Gas price cap Greece
Natural gas processing plant in Austria. Credit: Bwag, CC BY-SA 4.0/Wikipedia

Greece along with another fourteen EU member states has called on the European Commission to impose a price cap on gas imports to tackle the energy crisis in Europe.

As soaring energy bills threaten to undermine popular support for governments, the leaders of fifteen member states sent a joint letter to the Commission.

Greece’s PM Kyriakos Mitsotakis made the letter public through Twitter. “Great news in the fight against high energy prices! A majority of fifteen member-states now back the request to the Commission to implement a price cap on natural gas!” he said.

“The price cap…is the one measure that will help every member state to mitigate the inflationary pressure, manage expectations and provide a framework in case of potential supply disruptions, and limit the extra profits in the sector,” the letter addressed to Commissioner for Energy Kadri Simson.

“This cap is the priority and should be applied to all wholesale natural gas transactions, and not limited to imports from specific jurisdictions,” the letter stated. “It can be designed in such a way as to ensure security of supply and the free flow of gas within Europe while achieving our shared objective to reduce gas demand.”

The letter further maintained that “this cap is the priority and can be complemented with proposals to strengthen the financial oversight of the gas market and develop alternative benchmarks for gas pricing in Europe.”

“In light of the above, we the undersigned Ministers of Energy call on you to present us with a proposal in this direction to be discussed at the extraordinary Energy Council of 30 September, followed by a legislative proposal as soon as possible,” the letter concluded.

The letter signed by Belgium, Bulgaria, Croatia, France, Greece, Italy, Latvia, Lithuania, Malta, Poland, Portugal, Romania, Slovakia, Slovenia, and Spain marks the first time the supporters of the gas cap join forces in an on-the-record declaration of intent.

Gas price cap opposed by Germany

The calls for an EU-wide price cap on gas imports have gained traction in recent weeks after the record-breaking prices in August reached an all-time high of €346 per megawatt-hour.

Prices gradually decreased since that peak and currently hover just below the €200 mark, which is almost five times the levels of only a year ago.

However, as Euronews notes, the price cap is strongly opposed by Germany and some other EU countries.

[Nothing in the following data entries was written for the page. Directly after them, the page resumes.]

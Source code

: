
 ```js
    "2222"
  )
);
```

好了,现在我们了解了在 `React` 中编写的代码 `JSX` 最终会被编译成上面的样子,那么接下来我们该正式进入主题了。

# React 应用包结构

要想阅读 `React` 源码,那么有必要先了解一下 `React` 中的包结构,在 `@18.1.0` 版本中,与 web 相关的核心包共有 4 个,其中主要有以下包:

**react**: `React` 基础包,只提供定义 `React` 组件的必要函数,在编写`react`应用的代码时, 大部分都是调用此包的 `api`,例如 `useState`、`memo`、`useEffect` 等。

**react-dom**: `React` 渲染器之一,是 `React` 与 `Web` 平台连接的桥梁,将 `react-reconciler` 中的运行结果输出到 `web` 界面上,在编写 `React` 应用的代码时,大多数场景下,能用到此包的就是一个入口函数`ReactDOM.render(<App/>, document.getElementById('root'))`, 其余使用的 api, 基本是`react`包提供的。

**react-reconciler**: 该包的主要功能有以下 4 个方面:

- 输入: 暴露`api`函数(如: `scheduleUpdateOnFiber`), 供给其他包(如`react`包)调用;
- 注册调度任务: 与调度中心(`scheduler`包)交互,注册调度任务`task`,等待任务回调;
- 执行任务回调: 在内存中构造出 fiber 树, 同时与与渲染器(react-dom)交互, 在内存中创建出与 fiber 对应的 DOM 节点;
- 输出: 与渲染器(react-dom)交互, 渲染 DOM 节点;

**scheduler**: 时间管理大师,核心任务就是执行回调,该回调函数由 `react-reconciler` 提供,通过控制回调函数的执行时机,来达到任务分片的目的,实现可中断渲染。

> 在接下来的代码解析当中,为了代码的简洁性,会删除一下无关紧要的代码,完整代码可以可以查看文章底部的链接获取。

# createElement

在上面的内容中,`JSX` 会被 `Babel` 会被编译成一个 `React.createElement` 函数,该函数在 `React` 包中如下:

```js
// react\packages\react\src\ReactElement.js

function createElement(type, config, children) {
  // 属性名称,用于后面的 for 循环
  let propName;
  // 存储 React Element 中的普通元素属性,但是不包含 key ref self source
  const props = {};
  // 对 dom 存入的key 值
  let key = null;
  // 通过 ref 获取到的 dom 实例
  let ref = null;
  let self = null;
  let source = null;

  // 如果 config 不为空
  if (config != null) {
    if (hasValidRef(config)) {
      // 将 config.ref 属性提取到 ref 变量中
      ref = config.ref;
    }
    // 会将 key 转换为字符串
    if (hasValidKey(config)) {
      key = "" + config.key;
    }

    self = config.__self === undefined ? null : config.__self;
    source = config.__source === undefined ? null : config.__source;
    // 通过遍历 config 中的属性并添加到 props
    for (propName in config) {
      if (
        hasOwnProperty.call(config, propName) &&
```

“If you introduce a price cap, as the EU unilaterally, and all the other consumers around the world don’t do it, then the gas will go to other consumers and thus we might have a shortage in gas supplies,” Germany’s Minister of State for Europe and Climate Anna Lührmann said last week.

Norway, which replaced Russia as the EU’s leading gas supplier this year, has said it is open to discussing lower fees but is “skeptical” about a wide ceiling.

Greece calls for an 80-billion-euro fund to tackle gas prices

The European Commission should set up an eighty-billion-euro fund to deal with the fallout from high natural gas prices, Greece’s Environment & Energy Minister Kostas Skrekas proposed to EU officials.

Skrekas made the proposal ahead of the Ministers of Energy Emergency Council on Friday in a letter to Executive Vice-President of the European Commission for the European Green Deal Frans Timmermans and Energy Commissioner Kadri Simson.

The minister said the fund would be supported by a special fee of ten euros per thermal MWh that should be imposed on European power producers for the amount of natural gas they use to produce electricity.

The funds would go to support vulnerable households and small and medium-sized enterprises over high natural gas prices, alternative fuel investments, and to cover the emergency needs of producers who are trying to replace Russian natural gas.

The fee would generate nine billion euros annually throughout the EU based on 2021 consumption figures. A low-interest-rate loan of eighty billion euros by the European Investment Bank to start with could be gradually paid off by the annual nine billion euros, according to the proposal.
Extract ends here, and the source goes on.